The records below must be reproduced exactly. Strip out the pictures.

── TASK INPUTS

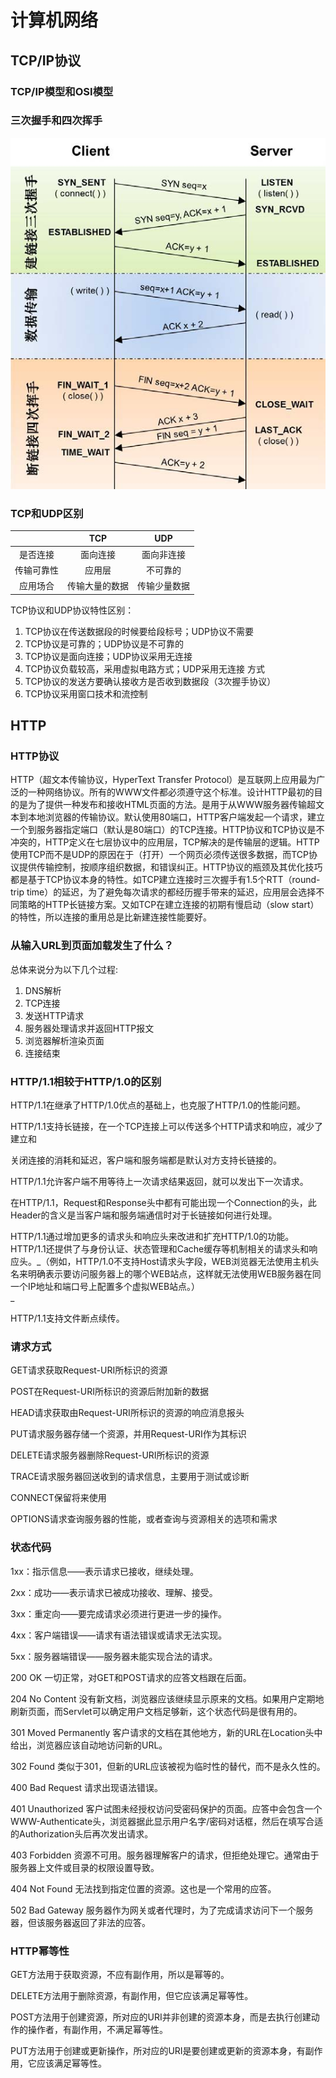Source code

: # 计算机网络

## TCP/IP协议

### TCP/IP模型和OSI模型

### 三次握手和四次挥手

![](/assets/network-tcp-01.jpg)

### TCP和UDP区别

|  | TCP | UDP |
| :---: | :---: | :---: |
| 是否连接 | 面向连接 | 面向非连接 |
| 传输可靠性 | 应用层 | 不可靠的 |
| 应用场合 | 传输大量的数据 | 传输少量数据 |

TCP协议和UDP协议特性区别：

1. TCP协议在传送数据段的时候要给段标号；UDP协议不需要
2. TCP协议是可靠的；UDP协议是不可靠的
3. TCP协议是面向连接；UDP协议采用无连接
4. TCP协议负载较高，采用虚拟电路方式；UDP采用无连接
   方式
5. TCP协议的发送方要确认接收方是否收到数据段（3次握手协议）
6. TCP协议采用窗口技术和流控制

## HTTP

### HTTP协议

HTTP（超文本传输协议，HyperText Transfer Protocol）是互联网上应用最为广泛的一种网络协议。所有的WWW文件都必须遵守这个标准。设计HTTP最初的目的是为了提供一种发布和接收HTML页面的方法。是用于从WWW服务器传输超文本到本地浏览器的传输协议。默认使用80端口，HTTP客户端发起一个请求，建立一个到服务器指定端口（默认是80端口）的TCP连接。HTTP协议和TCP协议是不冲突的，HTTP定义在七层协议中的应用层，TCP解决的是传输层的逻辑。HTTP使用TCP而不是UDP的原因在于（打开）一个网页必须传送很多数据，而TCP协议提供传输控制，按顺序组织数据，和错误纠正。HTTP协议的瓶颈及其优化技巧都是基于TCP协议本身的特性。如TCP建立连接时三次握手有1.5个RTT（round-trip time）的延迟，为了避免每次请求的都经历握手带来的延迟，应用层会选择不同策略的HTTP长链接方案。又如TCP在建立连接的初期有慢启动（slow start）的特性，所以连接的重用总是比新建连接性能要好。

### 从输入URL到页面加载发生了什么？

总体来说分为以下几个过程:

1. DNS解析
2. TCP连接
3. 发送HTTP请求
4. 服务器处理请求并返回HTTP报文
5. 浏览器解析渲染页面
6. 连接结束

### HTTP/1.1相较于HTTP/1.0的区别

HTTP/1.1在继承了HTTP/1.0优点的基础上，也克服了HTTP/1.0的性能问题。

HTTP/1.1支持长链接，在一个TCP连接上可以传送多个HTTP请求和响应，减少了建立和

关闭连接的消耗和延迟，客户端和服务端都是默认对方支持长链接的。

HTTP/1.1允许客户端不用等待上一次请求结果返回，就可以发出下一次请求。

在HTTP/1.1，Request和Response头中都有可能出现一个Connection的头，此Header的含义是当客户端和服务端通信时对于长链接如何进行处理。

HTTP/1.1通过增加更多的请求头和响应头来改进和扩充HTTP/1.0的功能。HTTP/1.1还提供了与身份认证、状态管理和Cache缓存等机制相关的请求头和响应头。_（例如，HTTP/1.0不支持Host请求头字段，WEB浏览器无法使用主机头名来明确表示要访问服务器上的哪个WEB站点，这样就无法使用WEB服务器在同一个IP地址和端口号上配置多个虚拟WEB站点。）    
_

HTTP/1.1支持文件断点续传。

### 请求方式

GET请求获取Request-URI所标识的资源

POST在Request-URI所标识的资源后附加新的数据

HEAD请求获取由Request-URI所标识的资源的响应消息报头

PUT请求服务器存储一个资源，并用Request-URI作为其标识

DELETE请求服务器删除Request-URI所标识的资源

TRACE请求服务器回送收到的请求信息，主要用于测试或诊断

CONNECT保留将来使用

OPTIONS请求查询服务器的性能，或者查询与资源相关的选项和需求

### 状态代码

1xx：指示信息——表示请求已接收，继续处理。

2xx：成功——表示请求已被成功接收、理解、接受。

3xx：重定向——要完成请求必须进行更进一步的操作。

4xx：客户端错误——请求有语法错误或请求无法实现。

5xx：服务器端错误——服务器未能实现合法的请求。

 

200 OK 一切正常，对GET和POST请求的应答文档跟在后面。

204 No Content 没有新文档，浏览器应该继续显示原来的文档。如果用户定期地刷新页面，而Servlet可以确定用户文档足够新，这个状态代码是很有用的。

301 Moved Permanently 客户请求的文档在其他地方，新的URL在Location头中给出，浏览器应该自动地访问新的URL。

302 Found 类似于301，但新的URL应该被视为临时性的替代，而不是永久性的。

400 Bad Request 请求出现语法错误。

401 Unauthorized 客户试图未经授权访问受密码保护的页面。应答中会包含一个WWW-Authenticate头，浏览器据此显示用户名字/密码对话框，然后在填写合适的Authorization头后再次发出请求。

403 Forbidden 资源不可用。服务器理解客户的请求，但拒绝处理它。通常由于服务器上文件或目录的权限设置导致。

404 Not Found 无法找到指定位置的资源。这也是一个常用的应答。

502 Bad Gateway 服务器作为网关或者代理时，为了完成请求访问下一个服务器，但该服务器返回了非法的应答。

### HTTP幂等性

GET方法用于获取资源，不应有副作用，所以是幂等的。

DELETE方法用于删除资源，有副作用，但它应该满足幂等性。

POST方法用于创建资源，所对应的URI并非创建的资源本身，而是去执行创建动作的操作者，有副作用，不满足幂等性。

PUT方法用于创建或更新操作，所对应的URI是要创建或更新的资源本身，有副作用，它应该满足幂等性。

────

## WRITTEN ANSWER:
Source code

: # 计算机网络

## TCP/IP协议

### TCP/IP模型和OSI模型

### 三次握手和四次挥手

![](/assets/network-tcp-01.jpg)

### TCP和UDP区别

|  | TCP | UDP |
| :---: | :---: | :---: |
| 是否连接 | 面向连接 | 面向非连接 |
| 传输可靠性 | 应用层 | 不可靠的 |
| 应用场合 | 传输大量的数据 | 传输少量数据 |

TCP协议和UDP协议特性区别：

1. TCP协议在传送数据段的时候要给段标号；UDP协议不需要
2. TCP协议是可靠的；UDP协议是不可靠的
3. TCP协议是面向连接；UDP协议采用无连接
4. TCP协议负载较高，采用虚拟电路方式；UDP采用无连接
   方式
5. TCP协议的发送方要确认接收方是否收到数据段（3次握手协议）
6. TCP协议采用窗口技术和流控制

## HTTP

### HTTP协议

HTTP（超文本传输协议，HyperText Transfer Protocol）是互联网上应用最为广泛的一种网络协议。所有的WWW文件都必须遵守这个标准。设计HTTP最初的目的是为了提供一种发布和接收HTML页面的方法。是用于从WWW服务器传输超文本到本地浏览器的传输协议。默认使用80端口，HTTP客户端发起一个请求，建立一个到服务器指定端口（默认是80端口）的TCP连接。HTTP协议和TCP协议是不冲突的，HTTP定义在七层协议中的应用层，TCP解决的是传输层的逻辑。HTTP使用TCP而不是UDP的原因在于（打开）一个网页必须传送很多数据，而TCP协议提供传输控制，按顺序组织数据，和错误纠正。HTTP协议的瓶颈及其优化技巧都是基于TCP协议本身的特性。如TCP建立连接时三次握手有1.5个RTT（round-trip time）的延迟，为了避免每次请求的都经历握手带来的延迟，应用层会选择不同策略的HTTP长链接方案。又如TCP在建立连接的初期有慢启动（slow start）的特性，所以连接的重用总是比新建连接性能要好。

### 从输入URL到页面加载发生了什么？

总体来说分为以下几个过程:

1. DNS解析
2. TCP连接
3. 发送HTTP请求
4. 服务器处理请求并返回HTTP报文
5. 浏览器解析渲染页面
6. 连接结束

### HTTP/1.1相较于HTTP/1.0的区别

HTTP/1.1在继承了HTTP/1.0优点的基础上，也克服了HTTP/1.0的性能问题。

HTTP/1.1支持长链接，在一个TCP连接上可以传送多个HTTP请求和响应，减少了建立和

关闭连接的消耗和延迟，客户端和服务端都是默认对方支持长链接的。

HTTP/1.1允许客户端不用等待上一次请求结果返回，就可以发出下一次请求。

在HTTP/1.1，Request和Response头中都有可能出现一个Connection的头，此Header的含义是当客户端和服务端通信时对于长链接如何进行处理。

HTTP/1.1通过增加更多的请求头和响应头来改进和扩充HTTP/1.0的功能。HTTP/1.1还提供了与身份认证、状态管理和Cache缓存等机制相关的请求头和响应头。_（例如，HTTP/1.0不支持Host请求头字段，WEB浏览器无法使用主机头名来明确表示要访问服务器上的哪个WEB站点，这样就无法使用WEB服务器在同一个IP地址和端口号上配置多个虚拟WEB站点。）    
_

HTTP/1.1支持文件断点续传。

### 请求方式

GET请求获取Request-URI所标识的资源

POST在Request-URI所标识的资源后附加新的数据

HEAD请求获取由Request-URI所标识的资源的响应消息报头

PUT请求服务器存储一个资源，并用Request-URI作为其标识

DELETE请求服务器删除Request-URI所标识的资源

TRACE请求服务器回送收到的请求信息，主要用于测试或诊断

CONNECT保留将来使用

OPTIONS请求查询服务器的性能，或者查询与资源相关的选项和需求

### 状态代码

1xx：指示信息——表示请求已接收，继续处理。

2xx：成功——表示请求已被成功接收、理解、接受。

3xx：重定向——要完成请求必须进行更进一步的操作。

4xx：客户端错误——请求有语法错误或请求无法实现。

5xx：服务器端错误——服务器未能实现合法的请求。

 

200 OK 一切正常，对GET和POST请求的应答文档跟在后面。

204 No Content 没有新文档，浏览器应该继续显示原来的文档。如果用户定期地刷新页面，而Servlet可以确定用户文档足够新，这个状态代码是很有用的。

301 Moved Permanently 客户请求的文档在其他地方，新的URL在Location头中给出，浏览器应该自动地访问新的URL。

302 Found 类似于301，但新的URL应该被视为临时性的替代，而不是永久性的。

400 Bad Request 请求出现语法错误。

401 Unauthorized 客户试图未经授权访问受密码保护的页面。应答中会包含一个WWW-Authenticate头，浏览器据此显示用户名字/密码对话框，然后在填写合适的Authorization头后再次发出请求。

403 Forbidden 资源不可用。服务器理解客户的请求，但拒绝处理它。通常由于服务器上文件或目录的权限设置导致。

404 Not Found 无法找到指定位置的资源。这也是一个常用的应答。

502 Bad Gateway 服务器作为网关或者代理时，为了完成请求访问下一个服务器，但该服务器返回了非法的应答。

### HTTP幂等性

GET方法用于获取资源，不应有副作用，所以是幂等的。

DELETE方法用于删除资源，有副作用，但它应该满足幂等性。

POST方法用于创建资源，所对应的URI并非创建的资源本身，而是去执行创建动作的操作者，有副作用，不满足幂等性。

PUT方法用于创建或更新操作，所对应的URI是要创建或更新的资源本身，有副作用，它应该满足幂等性。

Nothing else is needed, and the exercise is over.